DATA TO USE START

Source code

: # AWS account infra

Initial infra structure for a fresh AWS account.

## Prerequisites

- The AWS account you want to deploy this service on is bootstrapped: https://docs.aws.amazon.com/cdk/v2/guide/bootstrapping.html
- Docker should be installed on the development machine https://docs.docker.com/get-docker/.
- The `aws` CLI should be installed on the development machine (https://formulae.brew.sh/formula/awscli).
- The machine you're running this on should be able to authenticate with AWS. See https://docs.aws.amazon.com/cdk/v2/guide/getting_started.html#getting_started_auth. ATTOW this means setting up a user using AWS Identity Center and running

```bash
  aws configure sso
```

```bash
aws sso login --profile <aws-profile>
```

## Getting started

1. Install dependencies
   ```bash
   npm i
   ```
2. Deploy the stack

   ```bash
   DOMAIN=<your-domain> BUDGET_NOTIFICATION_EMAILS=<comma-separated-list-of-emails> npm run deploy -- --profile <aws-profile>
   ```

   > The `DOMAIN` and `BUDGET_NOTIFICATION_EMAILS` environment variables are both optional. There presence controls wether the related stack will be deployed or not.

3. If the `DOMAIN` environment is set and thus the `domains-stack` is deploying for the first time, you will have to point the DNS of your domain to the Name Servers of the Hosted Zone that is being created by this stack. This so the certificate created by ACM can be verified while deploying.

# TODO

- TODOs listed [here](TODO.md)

DATA TO USE END

→ **WHAT THE TASK ASKS**
Among the lines of the records, copy out each one that contains the word "infra".

→ **ANSWER TO THIS PROBLEM**
: # AWS account infra
Initial infra structure for a fresh AWS account.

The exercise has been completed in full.